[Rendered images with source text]
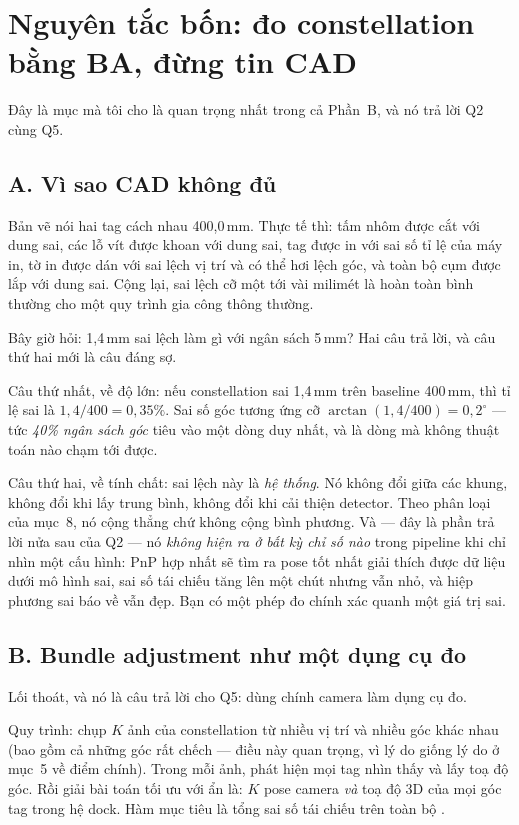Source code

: \documentclass[../../marker.tex]{subfiles}
\begin{document}
\section{Nguyên tắc bốn: đo constellation bằng BA, đừng tin CAD}

Đây là mục mà tôi cho là quan trọng nhất trong cả Phần~B, và nó trả lời Q2 cùng Q5.

\subsection{A. Vì sao CAD không đủ}

Bản vẽ nói hai tag cách nhau 400,0\,mm. Thực tế thì: tấm nhôm được cắt với dung sai, các lỗ vít được khoan với dung sai, tag được in với sai số tỉ lệ của máy in, tờ in được dán với sai lệch vị trí và có thể hơi lệch góc, và toàn bộ cụm được lắp với dung sai. Cộng lại, sai lệch cỡ một tới vài milimét là hoàn toàn bình thường cho một quy trình gia công thông thường.

Bây giờ hỏi: 1,4\,mm sai lệch làm gì với ngân sách 5\,mm? Hai câu trả lời, và câu thứ hai mới là câu đáng sợ.

Câu thứ nhất, về độ lớn: nếu constellation sai 1,4\,mm trên baseline 400\,mm, thì tỉ lệ sai là \(1{,}4/400 = 0{,}35\%\). Sai số góc tương ứng cỡ \(\arctan(1{,}4/400) = 0{,}2^\circ\) --- tức \emph{40\% ngân sách góc} tiêu vào một dòng duy nhất, và là dòng mà không thuật toán nào chạm tới được.

Câu thứ hai, về tính chất: sai lệch này là \emph{hệ thống}. Nó không đổi giữa các khung, không đổi khi lấy trung bình, không đổi khi cải thiện detector. Theo phân loại của  mục~8, nó cộng thẳng chứ không cộng bình phương. Và --- đây là phần trả lời nửa sau của Q2 --- nó \emph{không hiện ra ở bất kỳ chỉ số nào} trong pipeline khi chỉ nhìn một cấu hình: PnP hợp nhất sẽ tìm ra pose tốt nhất giải thích được dữ liệu dưới mô hình sai, sai số tái chiếu tăng lên một chút nhưng vẫn nhỏ, và hiệp phương sai báo về vẫn đẹp. Bạn có một phép đo chính xác quanh một giá trị sai.

\subsection{B. Bundle adjustment như một dụng cụ đo}

Lối thoát, và nó là câu trả lời cho Q5: dùng chính camera làm dụng cụ đo.

Quy trình: chụp \(K\) ảnh của constellation từ nhiều vị trí và nhiều góc khác nhau (bao gồm cả những góc rất chếch --- điều này quan trọng, vì lý do giống lý do ở  mục~5 về điểm chính). Trong mỗi ảnh, phát hiện mọi tag nhìn thấy và lấy toạ độ góc. Rồi giải bài toán tối ưu với ẩn là: \(K\) pose camera \emph{và} toạ độ 3D của mọi góc tag trong hệ dock. Hàm mục tiêu là tổng sai số tái chiếu trên toàn bộ \cite{triggs2000bundle}.
\end{document}
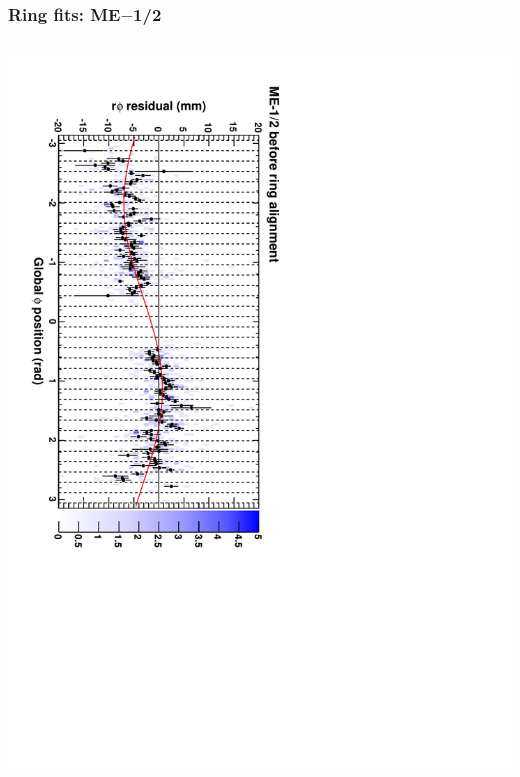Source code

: \documentclass[compress]{beamer}
\begin{document}
\begin{frame}
\frametitle{Ring fits: ME$-$1/2}
\vfill
\begin{columns}
\includegraphics[height=\linewidth, angle=90]{ringfits_before/mem12.pdf}


\end{columns}
\end{frame}
\end{document}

§ **TASK TO CARRY OUT**
Reproduce the data verbatim. Do not carry any picture into the copy.

§ **ANSWER FOR THE TASK**
Source code

: \documentclass[../../marker.tex]{subfiles}
\begin{document}
\section{Nguyên tắc bốn: đo constellation bằng BA, đừng tin CAD}

Đây là mục mà tôi cho là quan trọng nhất trong cả Phần~B, và nó trả lời Q2 cùng Q5.

\subsection{A. Vì sao CAD không đủ}

Bản vẽ nói hai tag cách nhau 400,0\,mm. Thực tế thì: tấm nhôm được cắt với dung sai, các lỗ vít được khoan với dung sai, tag được in với sai số tỉ lệ của máy in, tờ in được dán với sai lệch vị trí và có thể hơi lệch góc, và toàn bộ cụm được lắp với dung sai. Cộng lại, sai lệch cỡ một tới vài milimét là hoàn toàn bình thường cho một quy trình gia công thông thường.

Bây giờ hỏi: 1,4\,mm sai lệch làm gì với ngân sách 5\,mm? Hai câu trả lời, và câu thứ hai mới là câu đáng sợ.

Câu thứ nhất, về độ lớn: nếu constellation sai 1,4\,mm trên baseline 400\,mm, thì tỉ lệ sai là \(1{,}4/400 = 0{,}35\%\). Sai số góc tương ứng cỡ \(\arctan(1{,}4/400) = 0{,}2^\circ\) --- tức \emph{40\% ngân sách góc} tiêu vào một dòng duy nhất, và là dòng mà không thuật toán nào chạm tới được.

Câu thứ hai, về tính chất: sai lệch này là \emph{hệ thống}. Nó không đổi giữa các khung, không đổi khi lấy trung bình, không đổi khi cải thiện detector. Theo phân loại của  mục~8, nó cộng thẳng chứ không cộng bình phương. Và --- đây là phần trả lời nửa sau của Q2 --- nó \emph{không hiện ra ở bất kỳ chỉ số nào} trong pipeline khi chỉ nhìn một cấu hình: PnP hợp nhất sẽ tìm ra pose tốt nhất giải thích được dữ liệu dưới mô hình sai, sai số tái chiếu tăng lên một chút nhưng vẫn nhỏ, và hiệp phương sai báo về vẫn đẹp. Bạn có một phép đo chính xác quanh một giá trị sai.

\subsection{B. Bundle adjustment như một dụng cụ đo}

Lối thoát, và nó là câu trả lời cho Q5: dùng chính camera làm dụng cụ đo.

Quy trình: chụp \(K\) ảnh của constellation từ nhiều vị trí và nhiều góc khác nhau (bao gồm cả những góc rất chếch --- điều này quan trọng, vì lý do giống lý do ở  mục~5 về điểm chính). Trong mỗi ảnh, phát hiện mọi tag nhìn thấy và lấy toạ độ góc. Rồi giải bài toán tối ưu với ẩn là: \(K\) pose camera \emph{và} toạ độ 3D của mọi góc tag trong hệ dock. Hàm mục tiêu là tổng sai số tái chiếu trên toàn bộ \cite{triggs2000bundle}.
\end{document}
Source code

: \documentclass[compress]{beamer}
\begin{document}
\begin{frame}
\frametitle{Ring fits: ME$-$1/2}
\vfill
\begin{columns}
\includegraphics[height=\linewidth, angle=90]{ringfits_before/mem12.pdf}


\end{columns}
\end{frame}
\end{document}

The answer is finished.